Ausbaustufe | Preis pro m² | Was du dafür bekommst | Beispiel 130 m² |
|---|---|---|---|
Bausatzhaus | 800–1.200 € | Nur Baumaterialien, du baust selbst | 104.000–156.000 € |
Ausbauhaus | 1.200–1.800 € | Rohbau steht, Innenausbau machst du selbst | 156.000–234.000 € |
Schlüsselfertig | 1.500–2.800 € | Bezugsfertig (ohne Außenanlagen wie Garten) | 195.000–364.000 € |
Ökohaus Premium | 3.000–4.000 € | Vollausstattung mit QNG-Zertifizierung | 390.000–520.000 € |
Die Baupreise haben sich 2025/2026 stabilisiert. Laut Statistischem Bundesamt fiel der Anstieg der Baupreise für Wohngebäude zuletzt deutlich moderater aus als 2021/2022. Mit den zum 2. März 2026 verbesserten KfW-Konditionen sind die Rahmenbedingungen für Bauwillige aktuell vergleichsweise günstig. Zusätzlich entstehen Kosten für Grundstück, Bodenplatte und Baunebenkosten – kalkuliere mit etwa 20 bis 30 Prozent der reinen Gebäudekosten.

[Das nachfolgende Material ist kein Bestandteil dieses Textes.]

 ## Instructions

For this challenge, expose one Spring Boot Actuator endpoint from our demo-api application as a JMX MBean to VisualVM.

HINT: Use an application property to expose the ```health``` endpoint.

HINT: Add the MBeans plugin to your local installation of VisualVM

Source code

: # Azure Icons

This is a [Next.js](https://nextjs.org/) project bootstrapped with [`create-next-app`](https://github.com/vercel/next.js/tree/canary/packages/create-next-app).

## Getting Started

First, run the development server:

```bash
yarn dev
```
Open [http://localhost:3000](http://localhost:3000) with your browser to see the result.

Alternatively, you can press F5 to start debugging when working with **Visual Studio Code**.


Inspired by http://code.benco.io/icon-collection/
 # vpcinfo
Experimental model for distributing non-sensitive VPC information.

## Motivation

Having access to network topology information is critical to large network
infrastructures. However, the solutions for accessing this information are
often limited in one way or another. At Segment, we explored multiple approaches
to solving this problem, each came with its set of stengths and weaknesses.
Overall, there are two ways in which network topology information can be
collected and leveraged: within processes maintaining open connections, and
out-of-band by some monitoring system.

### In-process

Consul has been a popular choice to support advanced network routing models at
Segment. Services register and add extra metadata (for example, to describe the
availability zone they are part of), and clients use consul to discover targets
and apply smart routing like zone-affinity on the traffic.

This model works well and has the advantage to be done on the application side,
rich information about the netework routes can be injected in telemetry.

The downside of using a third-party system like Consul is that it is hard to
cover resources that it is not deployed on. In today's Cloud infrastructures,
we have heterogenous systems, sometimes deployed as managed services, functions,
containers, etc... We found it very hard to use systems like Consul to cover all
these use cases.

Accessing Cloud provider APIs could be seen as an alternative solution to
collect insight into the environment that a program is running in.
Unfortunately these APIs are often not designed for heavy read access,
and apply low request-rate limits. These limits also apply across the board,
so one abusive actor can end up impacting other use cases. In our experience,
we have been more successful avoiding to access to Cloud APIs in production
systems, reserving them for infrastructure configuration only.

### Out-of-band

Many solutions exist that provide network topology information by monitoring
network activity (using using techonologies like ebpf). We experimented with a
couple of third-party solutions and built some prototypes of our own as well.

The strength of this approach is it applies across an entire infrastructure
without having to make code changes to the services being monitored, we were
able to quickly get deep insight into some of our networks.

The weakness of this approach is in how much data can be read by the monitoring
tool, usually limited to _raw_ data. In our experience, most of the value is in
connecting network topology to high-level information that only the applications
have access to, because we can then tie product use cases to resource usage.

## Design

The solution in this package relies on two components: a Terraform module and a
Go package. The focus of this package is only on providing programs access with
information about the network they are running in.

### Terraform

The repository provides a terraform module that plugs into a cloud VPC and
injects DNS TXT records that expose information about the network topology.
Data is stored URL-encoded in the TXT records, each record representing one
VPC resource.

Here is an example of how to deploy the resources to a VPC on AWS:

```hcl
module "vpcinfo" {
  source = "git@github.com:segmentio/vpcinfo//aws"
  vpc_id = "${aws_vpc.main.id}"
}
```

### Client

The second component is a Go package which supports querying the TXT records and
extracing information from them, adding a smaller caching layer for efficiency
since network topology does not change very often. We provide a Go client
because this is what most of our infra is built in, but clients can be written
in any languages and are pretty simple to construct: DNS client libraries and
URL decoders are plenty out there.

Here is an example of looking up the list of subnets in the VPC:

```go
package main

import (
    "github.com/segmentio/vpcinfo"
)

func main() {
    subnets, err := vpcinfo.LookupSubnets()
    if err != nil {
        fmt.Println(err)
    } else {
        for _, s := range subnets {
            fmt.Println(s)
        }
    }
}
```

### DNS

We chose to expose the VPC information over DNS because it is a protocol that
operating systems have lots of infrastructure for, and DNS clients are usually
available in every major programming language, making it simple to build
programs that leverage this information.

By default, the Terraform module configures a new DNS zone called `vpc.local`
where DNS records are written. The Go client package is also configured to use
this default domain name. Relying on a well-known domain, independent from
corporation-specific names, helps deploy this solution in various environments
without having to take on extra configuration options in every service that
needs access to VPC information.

KfW-Förderung 2026 im Detail
Seit dem 2. März 2026 hat die KfW die Förderkonditionen für klimafreundliche Neubauten deutlich verbessert. Im Programm „Klimafreundlicher Neubau – Wohngebäude" (KfW 297/298) liegt der günstigste Zinssatz bei 0,60 Prozent für 10 Jahre Zinsbindung. Der Kreditrahmen beträgt bis zu 100.000 Euro pro Wohneinheit für ein Effizienzhaus 40 ohne QNG, mit QNG-Siegel steigt er auf bis zu 150.000 Euro. Familien mit Kindern erhalten über das Programm „Wohneigentum für Familien" (KfW 300) einen Kreditrahmen von bis zu 270.000 Euro – allerdings nicht kombinierbar mit KfW 297/298 am gleichen Objekt.

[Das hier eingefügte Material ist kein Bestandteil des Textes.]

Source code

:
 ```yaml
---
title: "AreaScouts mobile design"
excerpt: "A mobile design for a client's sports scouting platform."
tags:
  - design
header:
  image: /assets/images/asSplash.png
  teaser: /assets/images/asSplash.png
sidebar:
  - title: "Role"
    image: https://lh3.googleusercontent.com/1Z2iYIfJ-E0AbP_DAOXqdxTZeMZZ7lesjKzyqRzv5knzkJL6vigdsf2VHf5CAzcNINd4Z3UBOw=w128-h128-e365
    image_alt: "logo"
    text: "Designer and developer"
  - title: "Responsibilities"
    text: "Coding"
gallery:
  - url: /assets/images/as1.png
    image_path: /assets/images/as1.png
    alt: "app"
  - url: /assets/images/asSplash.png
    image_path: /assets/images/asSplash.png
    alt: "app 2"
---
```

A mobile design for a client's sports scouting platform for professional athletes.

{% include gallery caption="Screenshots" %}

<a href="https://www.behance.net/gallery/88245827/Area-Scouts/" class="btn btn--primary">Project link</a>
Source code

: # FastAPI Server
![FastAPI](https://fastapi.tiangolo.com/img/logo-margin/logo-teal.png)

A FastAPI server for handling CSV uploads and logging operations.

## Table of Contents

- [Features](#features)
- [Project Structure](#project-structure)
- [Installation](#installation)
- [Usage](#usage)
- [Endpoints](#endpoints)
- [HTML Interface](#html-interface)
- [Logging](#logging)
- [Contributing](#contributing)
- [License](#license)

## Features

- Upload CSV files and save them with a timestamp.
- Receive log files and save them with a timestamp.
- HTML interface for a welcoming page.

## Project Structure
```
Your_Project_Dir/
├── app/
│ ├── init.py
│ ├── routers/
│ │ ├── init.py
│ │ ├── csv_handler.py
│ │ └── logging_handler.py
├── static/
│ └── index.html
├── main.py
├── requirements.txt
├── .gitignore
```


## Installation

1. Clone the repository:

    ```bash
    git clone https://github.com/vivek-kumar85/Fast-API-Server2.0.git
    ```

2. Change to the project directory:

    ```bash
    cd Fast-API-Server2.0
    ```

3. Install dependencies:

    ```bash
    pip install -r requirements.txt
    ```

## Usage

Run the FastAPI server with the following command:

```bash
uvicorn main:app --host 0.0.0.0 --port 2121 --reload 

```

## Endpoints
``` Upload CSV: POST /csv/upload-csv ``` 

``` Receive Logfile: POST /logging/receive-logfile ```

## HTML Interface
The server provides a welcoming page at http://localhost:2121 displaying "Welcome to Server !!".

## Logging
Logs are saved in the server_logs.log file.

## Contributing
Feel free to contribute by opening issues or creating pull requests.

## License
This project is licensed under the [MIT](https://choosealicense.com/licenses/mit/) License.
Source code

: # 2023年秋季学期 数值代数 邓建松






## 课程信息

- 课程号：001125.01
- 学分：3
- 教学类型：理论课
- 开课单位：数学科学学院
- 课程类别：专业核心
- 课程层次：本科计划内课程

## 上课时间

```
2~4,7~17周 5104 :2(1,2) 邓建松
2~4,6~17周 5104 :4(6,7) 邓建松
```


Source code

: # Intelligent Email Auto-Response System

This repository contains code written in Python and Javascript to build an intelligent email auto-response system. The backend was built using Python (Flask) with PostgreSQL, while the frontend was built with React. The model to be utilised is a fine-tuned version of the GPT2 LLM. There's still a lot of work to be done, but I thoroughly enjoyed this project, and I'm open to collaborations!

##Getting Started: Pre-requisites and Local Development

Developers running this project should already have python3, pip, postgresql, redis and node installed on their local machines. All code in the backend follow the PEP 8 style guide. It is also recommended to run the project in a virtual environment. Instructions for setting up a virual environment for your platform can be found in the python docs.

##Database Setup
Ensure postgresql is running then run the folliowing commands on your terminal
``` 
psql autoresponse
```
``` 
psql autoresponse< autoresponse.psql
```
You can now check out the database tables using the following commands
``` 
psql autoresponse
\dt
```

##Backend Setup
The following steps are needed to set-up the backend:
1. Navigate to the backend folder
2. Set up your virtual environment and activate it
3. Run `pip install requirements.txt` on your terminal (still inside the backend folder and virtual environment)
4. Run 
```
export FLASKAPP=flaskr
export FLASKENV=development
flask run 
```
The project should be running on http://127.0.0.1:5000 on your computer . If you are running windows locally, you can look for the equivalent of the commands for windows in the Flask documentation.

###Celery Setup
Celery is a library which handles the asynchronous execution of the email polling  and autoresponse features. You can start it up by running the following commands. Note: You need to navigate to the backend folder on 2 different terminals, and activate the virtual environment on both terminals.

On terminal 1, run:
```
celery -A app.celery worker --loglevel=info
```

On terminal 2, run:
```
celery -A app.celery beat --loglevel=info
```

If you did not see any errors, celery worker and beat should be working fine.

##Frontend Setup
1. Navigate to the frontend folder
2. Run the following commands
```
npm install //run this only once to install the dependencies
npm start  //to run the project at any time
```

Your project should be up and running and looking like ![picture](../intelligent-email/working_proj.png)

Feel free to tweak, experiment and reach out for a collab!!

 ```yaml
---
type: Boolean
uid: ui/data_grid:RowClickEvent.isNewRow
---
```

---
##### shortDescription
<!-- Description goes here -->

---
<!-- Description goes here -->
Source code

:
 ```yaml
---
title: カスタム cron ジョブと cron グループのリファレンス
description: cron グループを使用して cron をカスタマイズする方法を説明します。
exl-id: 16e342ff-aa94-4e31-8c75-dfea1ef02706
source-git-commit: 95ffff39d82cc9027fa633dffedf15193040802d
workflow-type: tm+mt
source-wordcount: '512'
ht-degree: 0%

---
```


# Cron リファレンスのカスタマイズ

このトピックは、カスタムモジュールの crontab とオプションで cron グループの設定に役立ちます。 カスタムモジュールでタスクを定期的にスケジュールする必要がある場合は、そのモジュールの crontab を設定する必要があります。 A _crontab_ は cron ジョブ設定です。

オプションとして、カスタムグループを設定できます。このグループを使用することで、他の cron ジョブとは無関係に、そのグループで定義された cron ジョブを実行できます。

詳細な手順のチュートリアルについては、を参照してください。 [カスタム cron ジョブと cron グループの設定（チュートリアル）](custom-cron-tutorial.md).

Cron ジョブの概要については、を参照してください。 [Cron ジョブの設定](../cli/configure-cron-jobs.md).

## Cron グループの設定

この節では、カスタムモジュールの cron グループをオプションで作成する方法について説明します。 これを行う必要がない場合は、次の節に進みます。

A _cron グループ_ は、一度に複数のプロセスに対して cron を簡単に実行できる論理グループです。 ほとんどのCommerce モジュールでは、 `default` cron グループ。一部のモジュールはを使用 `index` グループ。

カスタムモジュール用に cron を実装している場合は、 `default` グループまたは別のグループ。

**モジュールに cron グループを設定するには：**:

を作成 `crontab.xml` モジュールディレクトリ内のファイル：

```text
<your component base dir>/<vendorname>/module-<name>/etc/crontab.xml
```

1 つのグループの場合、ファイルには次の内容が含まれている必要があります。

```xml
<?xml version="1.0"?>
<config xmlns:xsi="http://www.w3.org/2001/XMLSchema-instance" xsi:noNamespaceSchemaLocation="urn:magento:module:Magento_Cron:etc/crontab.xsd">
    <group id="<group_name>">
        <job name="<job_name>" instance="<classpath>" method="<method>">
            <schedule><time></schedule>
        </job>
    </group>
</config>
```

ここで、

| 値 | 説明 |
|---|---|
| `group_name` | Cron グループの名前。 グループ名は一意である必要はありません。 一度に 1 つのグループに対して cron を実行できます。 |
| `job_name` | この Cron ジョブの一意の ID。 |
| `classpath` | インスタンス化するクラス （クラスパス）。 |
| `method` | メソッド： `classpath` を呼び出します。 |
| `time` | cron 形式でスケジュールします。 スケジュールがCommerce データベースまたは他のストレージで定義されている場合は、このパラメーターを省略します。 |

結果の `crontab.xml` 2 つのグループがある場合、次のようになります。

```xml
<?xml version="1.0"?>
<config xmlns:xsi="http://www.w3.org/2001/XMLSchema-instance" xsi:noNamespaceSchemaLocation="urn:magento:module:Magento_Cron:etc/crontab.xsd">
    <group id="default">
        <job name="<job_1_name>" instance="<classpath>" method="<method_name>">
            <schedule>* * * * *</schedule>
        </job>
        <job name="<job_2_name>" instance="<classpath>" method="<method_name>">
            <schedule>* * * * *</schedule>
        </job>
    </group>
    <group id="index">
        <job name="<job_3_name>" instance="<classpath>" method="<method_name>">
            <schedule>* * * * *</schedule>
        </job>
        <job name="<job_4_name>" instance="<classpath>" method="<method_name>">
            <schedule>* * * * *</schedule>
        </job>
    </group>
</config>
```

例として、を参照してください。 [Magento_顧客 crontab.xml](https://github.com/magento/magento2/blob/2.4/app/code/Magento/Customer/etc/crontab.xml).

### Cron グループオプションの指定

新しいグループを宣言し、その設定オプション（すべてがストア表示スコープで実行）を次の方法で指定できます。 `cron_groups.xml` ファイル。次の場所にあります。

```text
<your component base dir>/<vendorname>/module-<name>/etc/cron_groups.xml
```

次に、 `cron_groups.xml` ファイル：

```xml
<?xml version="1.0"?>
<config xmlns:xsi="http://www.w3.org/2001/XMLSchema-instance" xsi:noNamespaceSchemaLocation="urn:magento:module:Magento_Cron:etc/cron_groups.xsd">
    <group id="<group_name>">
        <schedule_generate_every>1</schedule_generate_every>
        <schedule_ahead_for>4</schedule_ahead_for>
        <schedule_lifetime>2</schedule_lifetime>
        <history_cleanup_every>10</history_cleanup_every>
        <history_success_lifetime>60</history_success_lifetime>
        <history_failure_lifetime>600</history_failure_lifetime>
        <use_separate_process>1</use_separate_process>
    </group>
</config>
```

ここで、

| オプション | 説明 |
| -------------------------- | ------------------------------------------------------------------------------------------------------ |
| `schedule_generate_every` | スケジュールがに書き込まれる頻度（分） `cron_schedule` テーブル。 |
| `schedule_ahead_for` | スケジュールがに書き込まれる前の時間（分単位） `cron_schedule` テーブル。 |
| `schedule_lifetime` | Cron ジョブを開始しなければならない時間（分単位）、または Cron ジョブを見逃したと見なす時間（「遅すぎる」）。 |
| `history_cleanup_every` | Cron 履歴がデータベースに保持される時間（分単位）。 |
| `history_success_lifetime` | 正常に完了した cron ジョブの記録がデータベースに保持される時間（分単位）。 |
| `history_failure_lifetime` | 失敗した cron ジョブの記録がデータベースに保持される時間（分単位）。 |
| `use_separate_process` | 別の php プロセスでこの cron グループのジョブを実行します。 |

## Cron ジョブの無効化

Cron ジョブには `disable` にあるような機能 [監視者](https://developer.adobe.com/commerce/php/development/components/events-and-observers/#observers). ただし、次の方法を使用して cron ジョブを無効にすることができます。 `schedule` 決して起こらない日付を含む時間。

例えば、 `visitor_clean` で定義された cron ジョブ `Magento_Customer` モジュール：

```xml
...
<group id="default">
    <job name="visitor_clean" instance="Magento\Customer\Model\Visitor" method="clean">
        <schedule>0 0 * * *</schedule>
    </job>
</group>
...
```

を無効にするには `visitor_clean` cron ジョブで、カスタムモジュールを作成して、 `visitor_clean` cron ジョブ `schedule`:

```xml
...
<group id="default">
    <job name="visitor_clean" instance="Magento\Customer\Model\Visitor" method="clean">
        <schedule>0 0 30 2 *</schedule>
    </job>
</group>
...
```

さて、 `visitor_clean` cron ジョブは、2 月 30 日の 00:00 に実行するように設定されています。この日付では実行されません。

Das QNG-Siegel („Qualitätssiegel Nachhaltiges Gebäude") ist ein staatliches Gütesiegel, das ein Haus über seinen gesamten Lebenszyklus bewertet – von der Materialgewinnung über Bau und Nutzung bis zum Abriss. Der entscheidende Schwellenwert: Die Treibhausgas-Emissionen über diesen Lebenszyklus dürfen maximal 24 kg CO₂-Äquivalent pro Quadratmeter und Jahr betragen. Es gibt zwei Stufen, QNG-Plus und QNG-Premium. Die Zertifizierungskosten liegen je nach Anbieter zwischen 3.000 und 8.000 Euro – ein lohnender Hebel angesichts des um 50.000 Euro höheren Kreditrahmens. Die DGNB (Deutsche Gesellschaft für Nachhaltiges Bauen) gehört zu den akkreditierten Zertifizierungsstellen.

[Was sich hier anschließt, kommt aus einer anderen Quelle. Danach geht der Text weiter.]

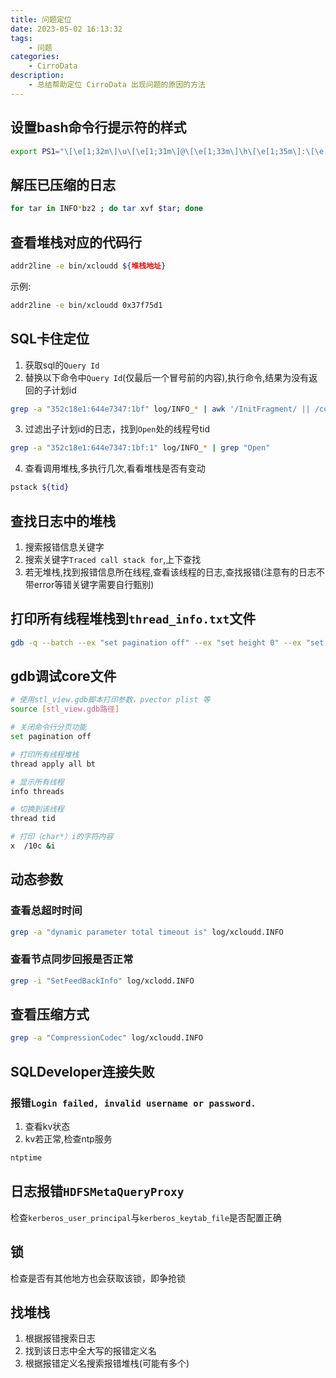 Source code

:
 ```yaml
---
title: 问题定位
date: 2023-05-02 16:13:32
tags:
    - 问题
categories:
    - CirroData
description:
    - 总结帮助定位 CirroData 出现问题的原因的方法
---
```


## 设置bash命令行提示符的样式

``` bash
export PS1="\[\e[1;32m\]\u\[\e[1;31m\]@\[\e[1;33m\]\h\[\e[1;35m\]:\[\e[0;36m\]\w\[\e[1;35m\]\\$ \[\e[0m"
```

## 解压已压缩的日志

``` bash
for tar in INFO*bz2 ; do tar xvf $tar; done
```

## 查看堆栈对应的代码行

``` bash
addr2line -e bin/xcloudd ${堆栈地址}
```

示例:

``` bash
addr2line -e bin/xcloudd 0x37f75d1
```

## SQL卡住定位

1. 获取sql的`Query Id`
2. 替换以下命令中`Query Id`(仅最后一个冒号前的内容),执行命令,结果为没有返回的子计划id

``` bash
grep -a "352c18e1:644e7347:1bf" log/INFO_* | awk '/InitFragment/ || /coord.*FragmentReport/ {print $6}' | sed -r 's/.*@//g' | sort | uniq -u
```

3. 过滤出子计划id的日志，找到`Open`处的线程号tid

``` bash
grep -a "352c18e1:644e7347:1bf:1" log/INFO_* | grep "Open"
```

4. 查看调用堆栈,多执行几次,看看堆栈是否有变动

``` bash
pstack ${tid}
```

## 查找日志中的堆栈

1. 搜索报错信息关键字
2. 搜索关键字`Traced call stack for`,上下查找
3. 若无堆栈,找到报错信息所在线程,查看该线程的日志,查找报错(注意有的日志不带error等错关键字需要自行甄别)

## 打印所有线程堆栈到`thread_info.txt`文件

``` bash
gdb -q --batch --ex "set pagination off" --ex "set height 0" --ex "set logging file thread_info.txt" --ex "set logging on" --ex "thread apply all bt full" --ex "set logging off" bin/xcloudd core.xxx
```

## gdb调试core文件

``` bash
# 使用stl_view.gdb脚本打印参数，pvector plist 等
source [stl_view.gdb路径]

# 关闭命令行分页功能
set pagination off

# 打印所有线程堆栈
thread apply all bt

# 显示所有线程
info threads

# 切换到该线程
thread tid

# 打印（char*）i的字符内容
x  /10c &i
```

## 动态参数

### 查看总超时时间

``` bash
grep -a "dynamic parameter total timeout is" log/xcloudd.INFO
```

### 查看节点同步回报是否正常

``` bash
grep -i "SetFeedBackInfo" log/xclodd.INFO
```

## 查看压缩方式

``` bash
grep -a "CompressionCodec" log/xcloudd.INFO
```

## SQLDeveloper连接失败

### 报错`Login failed, invalid username or password.`

1. 查看kv状态
2. kv若正常,检查ntp服务

``` bash
ntptime
```

## 日志报错`HDFSMetaQueryProxy`

检查`kerberos_user_principal`与`kerberos_keytab_file`是否配置正确

## 锁

检查是否有其他地方也会获取该锁，即争抢锁

## 找堆栈

1. 根据报错搜索日志
2. 找到该日志中全大写的报错定义名
3. 根据报错定义名搜索报错堆栈(可能有多个)
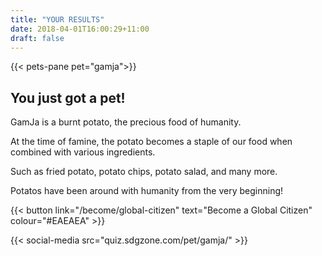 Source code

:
 ```yaml
---
title: "YOUR RESULTS"
date: 2018-04-01T16:00:29+11:00
draft: false
---
```


{{< pets-pane pet="gamja">}}

You just got a pet!
---

GamJa is a burnt potato, the precious food of humanity. 

At the time of famine, the potato becomes a staple of our food when combined with various ingredients.

Such as fried potato, potato chips, potato salad, and many more.

Potatos have been around with humanity from the very beginning!


{{< button link="/become/global-citizen" text="Become a Global Citizen" colour="#EAEAEA" >}}

{{< social-media src="quiz.sdgzone.com/pet/gamja/" >}}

Holzbauten haben hier einen strukturellen Förder-Vorteil. Sie erreichen den Effizienzhaus-40-Standard oft ohne aufwendige Zusatzmaßnahmen, weil die Holzkonstruktion bereits exzellente Dämmwerte liefert. Mit Wärmepumpe, Photovoltaik und einer Lüftungsanlage, die die warme Abluft zum Vorwärmen der Frischluft nutzt (Wärmerückgewinnung), erfüllen sie die KfW-Kriterien fast wie nebenbei – ein energieeffizientes Haus ohne kompliziertes Nachrüsten. Der jährliche Energieverbrauch eines Effizienzhauses 40 liegt bei nur 40 Prozent eines durchschnittlichen Neubaus nach Mindeststandard. Für ein 130-Quadratmeter-Einfamilienhaus heißt das: 600 bis 1.200 Euro Energiekosten pro Jahr.
Unterm Strich verschiebt sich die Rechnung 2026 deutlich zugunsten des Ökobaus: Wer ein Ökohaus mit QNG-Siegel baut, finanziert die Mehrkosten gegenüber dem konventionellen Standard zu großen Teilen über die Förderung quer.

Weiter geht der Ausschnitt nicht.